Это судьба русской деревни, как она сложилась в исторических реалиях XX века; Великая Отечественная война; ГУЛАГ как национальная трагедия; личность современного мыслящего человека, погруженного в повседневность и одновременно стремящегося к обретению ориентации в историческом и культурном пространстве. Эти темы и составили основные направления 50–80-х годов: деревенская, военная, лагерная, городская проза. Все они развивались в русле реалистической эстетики, которая во второй половине века вновь обнаружила свою продуктивность.

Однако литературу этого периода не исчерпывает лишь развитие реалистических направлений. В шестидесятые годы начинают возникать маргинальные, поначалу нереалистические тенденции, ставшие впоследствии значительно более заметными и подготовившие эстетическую почву для экспансии постмодернизма в девяностые годы. Это было отступление от реализма, обращение к формам условной образности, к гротеску, к фантастическому сюжету, как в прозе Н. Аржака и А. Терца. Но не эстетические новации, а очевидная антисоветская тенденциозность сделали эти явления заметными и значимыми в литературном контексте шестидесятых годов. Это было своего рода предвосхищением сюрреалистической эстетики, представленной позднее именами Л. Петрушевской и Ю. Мамлеева. В этот же период создаются первые произведения русского постмодернизма: «Пушкинский дом» (1971 г.) А. Битова и «Москва-Петушки» (1970 г.) Вен. Ерофеева. В 70–80-е годы наиболее заметным представителем русского постмодернизма, уже в эмиграции, станет Саша Соколов, автор романов «Школа для дураков» (1973 г.), «Между собакой и волком» (1980 г.), «Палисандрия» (1985 г.).
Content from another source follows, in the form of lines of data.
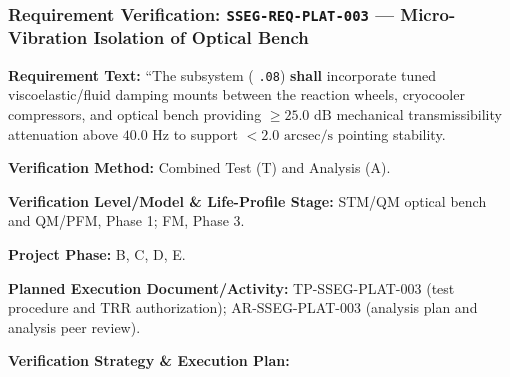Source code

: \subsubsection{Requirement Verification: \texttt{SSEG-REQ-PLAT-003} --- Micro-Vibration Isolation of Optical Bench}
\label{ver:SSEG-REQ-PLAT-003}
\textbf{Requirement Text:} ``The  subsystem ( \texttt{.08}) \textbf{shall} incorporate tuned viscoelastic/fluid damping mounts between the reaction wheels, cryocooler compressors, and optical bench providing $\ge 25.0\text{ dB}$ mechanical transmissibility attenuation above $40.0\text{ Hz}$ to support $< 2.0\text{ arcsec/s}$  pointing stability.
\par\textbf{Verification Method:} Combined Test (T) and Analysis (A).
\par\textbf{Verification Level/Model \& Life-Profile Stage:} STM/QM optical bench and QM/PFM, Phase 1; FM, Phase 3.
\par\textbf{Project Phase:} B, C, D, E.
\par\textbf{Planned Execution Document/Activity:} TP-SSEG-PLAT-003 (test procedure and TRR authorization); AR-SSEG-PLAT-003 (analysis plan and analysis peer review).
\par\textbf{Verification Strategy \& Execution Plan:}
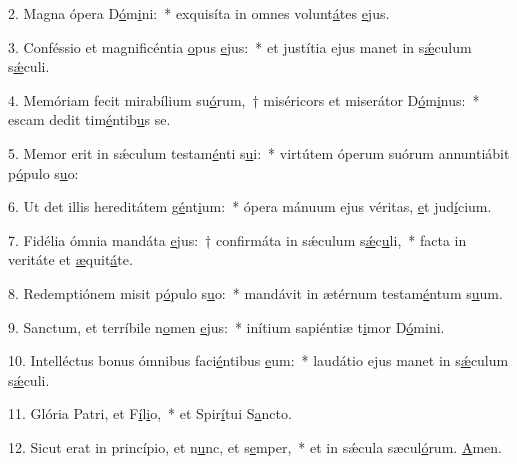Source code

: 2. Magna ópera D\uline{ó}m\uline{i}ni:~* exquisíta in omnes volunt\uline{á}tes \uline{e}jus.\par 
3. Conféssio et magnificéntia \uline{o}pus \uline{e}jus:~* et justítia ejus manet in s\uline{ǽ}culum s\uline{ǽ}culi.\par 
4. Memóriam fecit mirabílium su\uline{ó}rum,~† miséricors et miserátor D\uline{ó}m\uline{i}nus:~* escam dedit tim\uline{é}ntib\uline{u}s se.\par 
5. Memor erit in sǽculum testam\uline{é}nti s\uline{u}i:~* virtútem óperum suórum annuntiábit p\uline{ó}pulo s\uline{u}o:\par 
6. Ut det illis hereditátem g\uline{é}nt\uline{i}um:~* ópera mánuum ejus véritas, \uline{e}t jud\uline{í}cium.\par 
7. Fidélia ómnia mandáta \uline{e}jus:~† confirmáta in sǽculum s\uline{ǽ}c\uline{u}li,~* facta in veritáte et \uline{æ}quit\uline{á}te.\par 
8. Redemptiónem misit p\uline{ó}pulo s\uline{u}o:~* mandávit in ætérnum testam\uline{é}ntum s\uline{u}um.\par 
9. Sanctum, et terríbile n\uline{o}men \uline{e}jus:~* inítium sapiéntiæ t\uline{i}mor D\uline{ó}mini.\par 
10. Intelléctus bonus ómnibus faci\uline{é}ntibus \uline{e}um:~* laudátio ejus manet in s\uline{ǽ}culum s\uline{ǽ}culi.\par 
11. Glória Patri, et F\uline{í}l\uline{i}o,~* et Spir\uline{í}tui S\uline{a}ncto.\par 
12. Sicut erat in princípio, et n\uline{u}nc, et s\uline{e}mper,~* et in sǽcula sæcul\uline{ó}rum. \uline{A}men.\par 
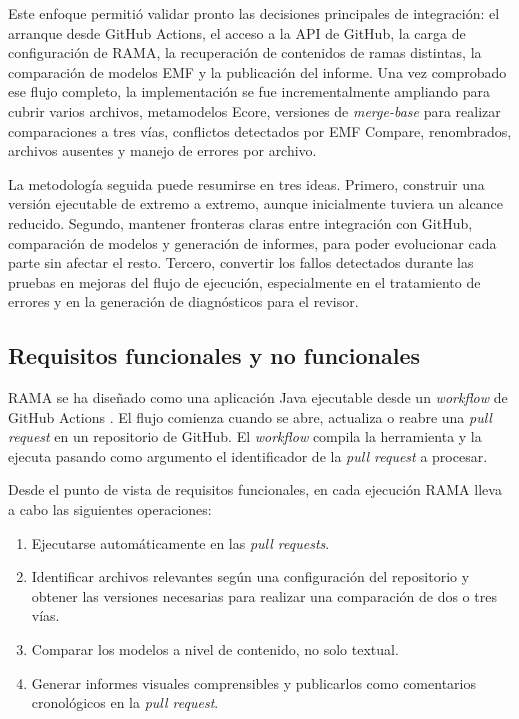 \documentclass[11pt]{article}
\begin{document}
Este enfoque permitió validar pronto las decisiones principales de integración: el arranque desde GitHub Actions, el acceso a la API de GitHub, la carga de configuración de RAMA, la recuperación de contenidos de ramas distintas, la comparación de modelos EMF y la publicación del informe. Una vez comprobado ese flujo completo, la implementación se fue incrementalmente ampliando para cubrir varios archivos, metamodelos Ecore, versiones de \textit{merge-base} para realizar comparaciones a tres vías, conflictos detectados por EMF Compare, renombrados, archivos ausentes y manejo de errores por archivo.

La metodología seguida puede resumirse en tres ideas. Primero, construir una versión ejecutable de extremo a extremo, aunque inicialmente tuviera un alcance reducido. Segundo, mantener fronteras claras entre integración con GitHub, comparación de modelos y generación de informes, para poder evolucionar cada parte sin afectar el resto. Tercero, convertir los fallos detectados durante las pruebas en mejoras del flujo de ejecución, especialmente en el tratamiento de errores y en la generación de diagnósticos para el revisor.

\subsection{Requisitos funcionales y no funcionales}

RAMA se ha diseñado como una aplicación Java ejecutable desde un \textit{workflow} de GitHub Actions \cite{github-actions}. El flujo comienza cuando se abre, actualiza o reabre una \textit{pull request} en un repositorio de GitHub. El \textit{workflow} compila la herramienta y la ejecuta pasando como argumento el identificador de la \textit{pull request} a procesar.

Desde el punto de vista de requisitos funcionales, en cada ejecución RAMA lleva a cabo las siguientes operaciones:

\begin{enumerate}
    \item Ejecutarse automáticamente en las \textit{pull requests}.
    \item Identificar archivos relevantes según una configuración del repositorio y obtener las versiones necesarias para realizar una comparación de dos o tres vías.
    \item Comparar los modelos a nivel de contenido, no solo textual.
    \item Generar informes visuales comprensibles y publicarlos como comentarios cronológicos en la \textit{pull request}.
\end{enumerate}
\end{document}
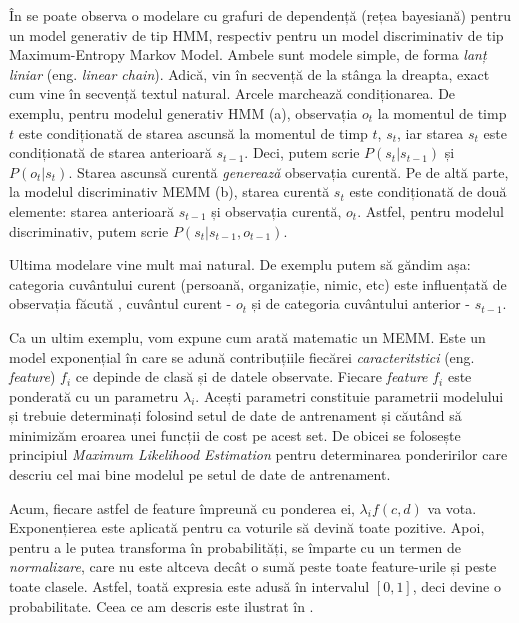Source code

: 
În  se poate observa o modelare cu grafuri de dependență (rețea bayesiană) pentru un model generativ de tip HMM, respectiv pentru un model discriminativ de tip Maximum-Entropy Markov Model. Ambele sunt modele simple, de forma \textit{lanț liniar} (eng. \textit{linear chain}). Adică, vin în secvență de la stânga la dreapta, exact cum vine în secvență textul natural. Arcele marchează condiționarea. De exemplu, pentru modelul generativ HMM (a), observația $o_t$ la momentul de timp $t$ este condiționată de starea ascunsă la momentul de timp $t$, $s_t$, iar starea $s_t$ este condiționată de starea anterioară $s_{t-1}$. Deci, putem scrie $P(s_t|s_{t-1})$ și $P(o_t|s_t)$. Starea ascunsă curentă \textit{generează} observația curentă. Pe de altă parte, la modelul discriminativ MEMM (b), starea curentă $s_t$ este condiționată de două elemente: starea anterioară $s_{t - 1}$ și observația curentă,  $o_t$. Astfel, pentru modelul discriminativ, putem scrie $P(s_t|s_{t - 1}, o_{t - 1})$.

Ultima modelare vine mult mai natural. De exemplu putem să găndim așa: categoria cuvântului curent (persoană, organizație, nimic, etc) este influențată de observația făcută , cuvântul curent - $o_t$ și de categoria cuvântului anterior - $s_{t-1}$.


Ca un ultim exemplu, vom expune cum arată matematic un MEMM. Este un model exponențial în care se adună contribuțiile fiecărei \textit{caracteritstici} (eng. \textit{feature}) $f_i$ ce depinde de clasă și de datele observate. Fiecare \textit{feature} $f_i$ este ponderată cu un parametru $\lambda_{i}$. Acești parametri constituie parametrii modelului și trebuie determinați folosind setul de date de antrenament și căutând să minimizăm eroarea unei funcții de cost pe acest set. De obicei se folosește principiul \textit{Maximum Likelihood Estimation} pentru determinarea ponderirilor care descriu cel mai bine modelul pe setul de date de antrenament.

Acum, fiecare astfel de feature împreună cu ponderea ei, $\lambda_{i} f(c,d) $ va vota. Exponențierea este aplicată pentru ca voturile să devină toate pozitive. Apoi, pentru a le putea transforma în probabilități, se împarte cu un termen de \textit{normalizare}, care nu este altceva decât o sumă peste toate feature-urile și peste toate clasele. Astfel, toată expresia este adusă în intervalul $[0,1]$, deci devine o probabilitate. Ceea ce am descris este ilustrat în .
И все же не взаимодействие между различными эстетическими системами определяло литературу этого периода, но ее проблематика, основные тематические узлы, созданные ею, а также политико-идеологические процессы, которые переживало общество с середины пятидесятых годов.

Смерть Сталина 5 марта 1953 года и последовавшая за ней внутригрупповая борьба за власть среди его приближенных, приведшая к аресту и расстрелу Л. П. Берии и утверждению Н. С. Хрущева в качестве партийного и государственного руководителя, привели к XX съезду КПСС, который квалифицировал некоторые политические явления сталинского правления как проявления культа личности И. В. Сталина. Эти политические события затронули все стороны общественной жизни, в том числе и литературу. В самом деле, литература последнего десятилетия (вторая половина сороковых – первая половина пятидесятых годов), пребывая в полном анабиозе, не дала, наверное, ни одного сколько-нибудь значимого явления, а все значительное из написанного тогда («Доктор Живаго» Б. Пастернака, произведения А. Солженицына, «Жизнь и судьба», «Все течет» В. Гроссмана) создавалось в стол, не могло быть опубликовано по политическим и идеологическим причинам. XX съезд (1956 г.) и знаменитый секретный доклад Н. С. Хрущева о культе личности И. В. Сталина и мерах по его преодолению стали поворотной вехой советской истории. С этого момента и начинается новый период историко-литературного развития.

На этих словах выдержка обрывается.